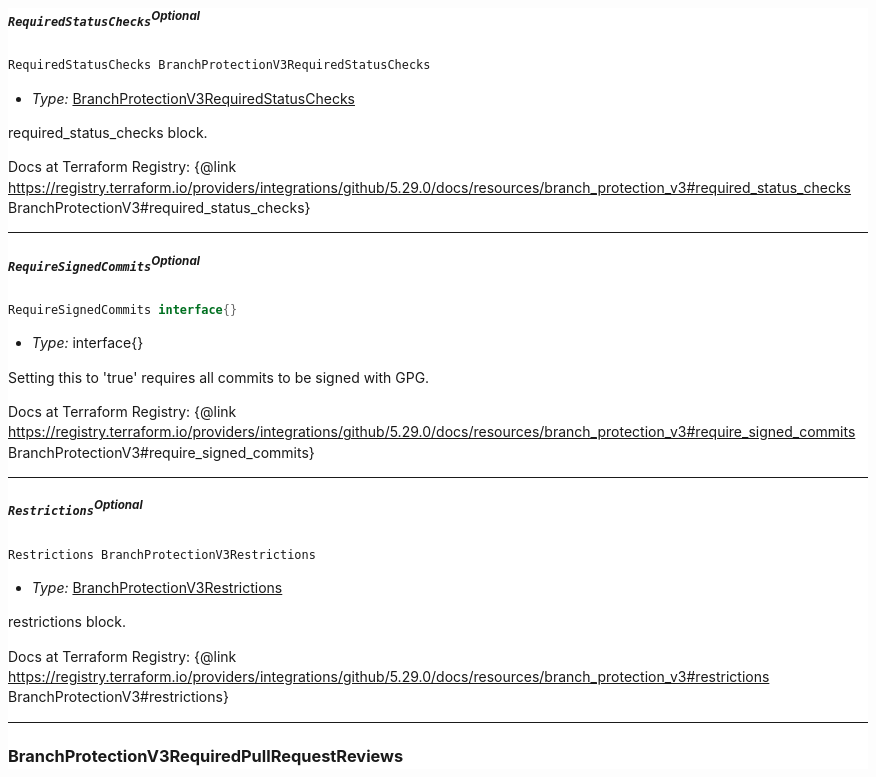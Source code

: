 
##### `RequiredStatusChecks`<sup>Optional</sup> <a name="RequiredStatusChecks" id="@cdktf/provider-github.branchProtectionV3.BranchProtectionV3Config.property.requiredStatusChecks"></a>

```go
RequiredStatusChecks BranchProtectionV3RequiredStatusChecks
```

- *Type:* <a href="#@cdktf/provider-github.branchProtectionV3.BranchProtectionV3RequiredStatusChecks">BranchProtectionV3RequiredStatusChecks</a>

required_status_checks block.

Docs at Terraform Registry: {@link https://registry.terraform.io/providers/integrations/github/5.29.0/docs/resources/branch_protection_v3#required_status_checks BranchProtectionV3#required_status_checks}

---

##### `RequireSignedCommits`<sup>Optional</sup> <a name="RequireSignedCommits" id="@cdktf/provider-github.branchProtectionV3.BranchProtectionV3Config.property.requireSignedCommits"></a>

```go
RequireSignedCommits interface{}
```

- *Type:* interface{}

Setting this to 'true' requires all commits to be signed with GPG.

Docs at Terraform Registry: {@link https://registry.terraform.io/providers/integrations/github/5.29.0/docs/resources/branch_protection_v3#require_signed_commits BranchProtectionV3#require_signed_commits}

---

##### `Restrictions`<sup>Optional</sup> <a name="Restrictions" id="@cdktf/provider-github.branchProtectionV3.BranchProtectionV3Config.property.restrictions"></a>

```go
Restrictions BranchProtectionV3Restrictions
```

- *Type:* <a href="#@cdktf/provider-github.branchProtectionV3.BranchProtectionV3Restrictions">BranchProtectionV3Restrictions</a>

restrictions block.

Docs at Terraform Registry: {@link https://registry.terraform.io/providers/integrations/github/5.29.0/docs/resources/branch_protection_v3#restrictions BranchProtectionV3#restrictions}

---

### BranchProtectionV3RequiredPullRequestReviews <a name="BranchProtectionV3RequiredPullRequestReviews" id="@cdktf/provider-github.branchProtectionV3.BranchProtectionV3RequiredPullRequestReviews"></a>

**Task brief:** Up to and including the line that holds "required_status_checks block.", restate word for word each line of the records from their start, and only those lines, leaving out the pictures.

**Written solution:**
Source code

: 
##### `RequiredStatusChecks`<sup>Optional</sup> <a name="RequiredStatusChecks" id="@cdktf/provider-github.branchProtectionV3.BranchProtectionV3Config.property.requiredStatusChecks"></a>

```go
RequiredStatusChecks BranchProtectionV3RequiredStatusChecks
```

- *Type:* <a href="#@cdktf/provider-github.branchProtectionV3.BranchProtectionV3RequiredStatusChecks">BranchProtectionV3RequiredStatusChecks</a>

required_status_checks block.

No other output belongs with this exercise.